START Data extracts

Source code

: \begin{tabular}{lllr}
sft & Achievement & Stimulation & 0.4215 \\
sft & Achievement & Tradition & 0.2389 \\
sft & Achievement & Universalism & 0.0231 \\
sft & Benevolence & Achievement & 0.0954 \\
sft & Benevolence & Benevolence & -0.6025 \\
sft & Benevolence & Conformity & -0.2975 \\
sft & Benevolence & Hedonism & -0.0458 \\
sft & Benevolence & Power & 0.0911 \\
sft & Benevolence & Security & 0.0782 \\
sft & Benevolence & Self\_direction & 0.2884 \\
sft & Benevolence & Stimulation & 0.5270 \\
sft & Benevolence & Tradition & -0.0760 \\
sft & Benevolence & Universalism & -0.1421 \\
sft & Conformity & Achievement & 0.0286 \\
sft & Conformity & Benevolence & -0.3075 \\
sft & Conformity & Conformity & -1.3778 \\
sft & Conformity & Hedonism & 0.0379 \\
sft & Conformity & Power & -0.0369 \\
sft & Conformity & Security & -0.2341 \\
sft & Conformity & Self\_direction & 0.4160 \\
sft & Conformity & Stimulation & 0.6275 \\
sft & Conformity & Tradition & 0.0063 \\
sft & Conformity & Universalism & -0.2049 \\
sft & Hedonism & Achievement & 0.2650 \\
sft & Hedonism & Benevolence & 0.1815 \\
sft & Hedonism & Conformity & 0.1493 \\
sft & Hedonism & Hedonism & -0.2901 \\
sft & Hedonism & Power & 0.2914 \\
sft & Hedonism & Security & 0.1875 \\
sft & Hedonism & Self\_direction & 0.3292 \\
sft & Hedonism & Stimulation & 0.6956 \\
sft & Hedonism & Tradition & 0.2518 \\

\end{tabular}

END Data extracts

Exercise brief:
Bring together every line in the entries that holds the string "Universalism".

Output of the task:
sft & Achievement & Universalism & 0.0231 \\
sft & Benevolence & Universalism & -0.1421 \\
sft & Conformity & Universalism & -0.2049 \\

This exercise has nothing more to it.